**Work task:** The part to set down runs from the first line of the data below through the line with "## Conclusion", inclusive; write it exactly and leave out the pictures.

Top of Supplied information

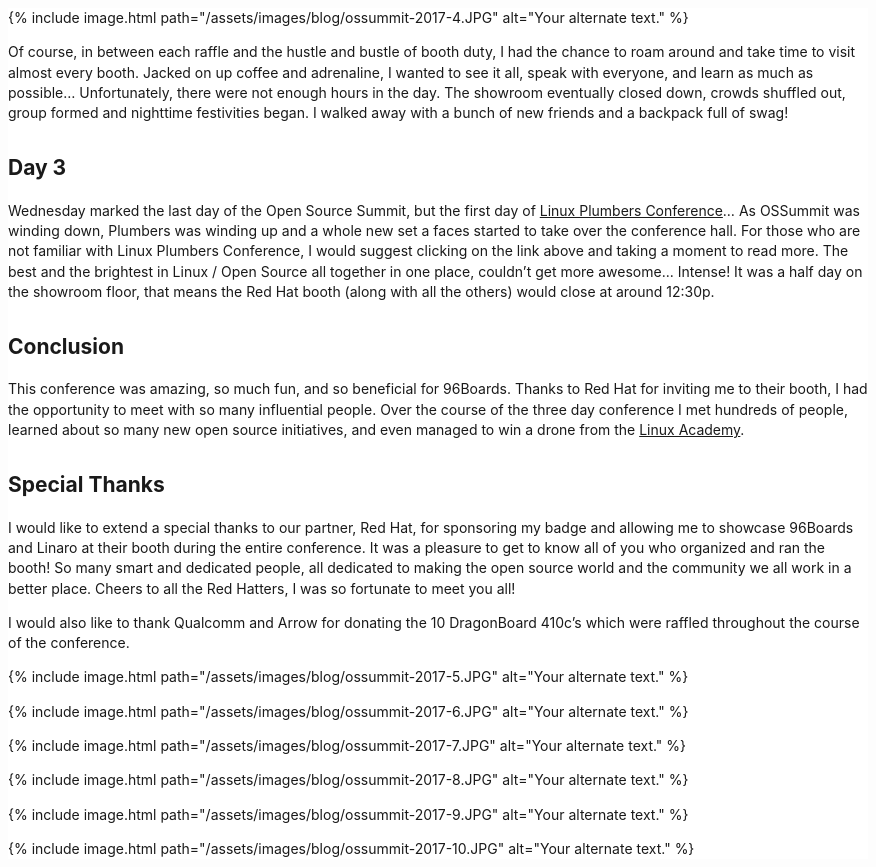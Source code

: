 {% include image.html path="/assets/images/blog/ossummit-2017-4.JPG" alt="Your alternate text." %}

Of course, in between each raffle and the hustle and bustle of booth duty, I had the chance to roam around and take time to visit almost every booth. Jacked on up coffee and adrenaline, I wanted to see it all, speak with everyone, and learn as much as possible… Unfortunately, there were not enough hours in the day. The showroom eventually closed down, crowds shuffled out, group formed and nighttime festivities began. I walked away with a bunch of new friends and a backpack full of swag!

## Day 3

Wednesday marked the last day of the Open Source Summit, but the first day of [Linux Plumbers Conference](https://www.linuxplumbersconf.org/2017/)… As OSSummit was winding down, Plumbers was winding up and a whole new set a faces started to take over the conference hall. For those who are not familiar with Linux Plumbers Conference, I would suggest clicking on the link above and taking a moment to read more. The best and the brightest in Linux / Open Source all together in one place, couldn’t get more awesome... Intense! It was a half day on the showroom floor, that means the Red Hat booth (along with all the others) would close at around 12:30p.

## Conclusion

This conference was amazing, so much fun, and so beneficial for 96Boards. Thanks to Red Hat for inviting me to their booth, I had the opportunity to meet with so many influential people. Over the course of the three day conference I met hundreds of people, learned about so many new open source initiatives, and even managed to win a drone from the [Linux Academy](https://linuxacademy.com/).

## Special Thanks

I would like to extend a special thanks to our partner, Red Hat, for sponsoring my badge and allowing me to showcase 96Boards and Linaro at their booth during the entire conference. It was a pleasure to get to know all of you who organized and ran the booth! So many smart and dedicated people, all dedicated to making the open source world and the community we all work in a better place. Cheers to all the Red Hatters, I was so fortunate to meet you all!

I would also like to thank Qualcomm and Arrow for donating the 10 DragonBoard 410c’s which were raffled throughout the course of the conference.

{% include image.html path="/assets/images/blog/ossummit-2017-5.JPG" alt="Your alternate text." %}

{% include image.html path="/assets/images/blog/ossummit-2017-6.JPG" alt="Your alternate text." %}

{% include image.html path="/assets/images/blog/ossummit-2017-7.JPG" alt="Your alternate text." %}

{% include image.html path="/assets/images/blog/ossummit-2017-8.JPG" alt="Your alternate text." %}

{% include image.html path="/assets/images/blog/ossummit-2017-9.JPG" alt="Your alternate text." %}

{% include image.html path="/assets/images/blog/ossummit-2017-10.JPG" alt="Your alternate text." %}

Bottom of Supplied information

**Exercise output:**
Source code

: {% include image.html path="/assets/images/blog/ossummit-2017-4.JPG" alt="Your alternate text." %}

Of course, in between each raffle and the hustle and bustle of booth duty, I had the chance to roam around and take time to visit almost every booth. Jacked on up coffee and adrenaline, I wanted to see it all, speak with everyone, and learn as much as possible… Unfortunately, there were not enough hours in the day. The showroom eventually closed down, crowds shuffled out, group formed and nighttime festivities began. I walked away with a bunch of new friends and a backpack full of swag!

## Day 3

Wednesday marked the last day of the Open Source Summit, but the first day of [Linux Plumbers Conference](https://www.linuxplumbersconf.org/2017/)… As OSSummit was winding down, Plumbers was winding up and a whole new set a faces started to take over the conference hall. For those who are not familiar with Linux Plumbers Conference, I would suggest clicking on the link above and taking a moment to read more. The best and the brightest in Linux / Open Source all together in one place, couldn’t get more awesome... Intense! It was a half day on the showroom floor, that means the Red Hat booth (along with all the others) would close at around 12:30p.

## Conclusion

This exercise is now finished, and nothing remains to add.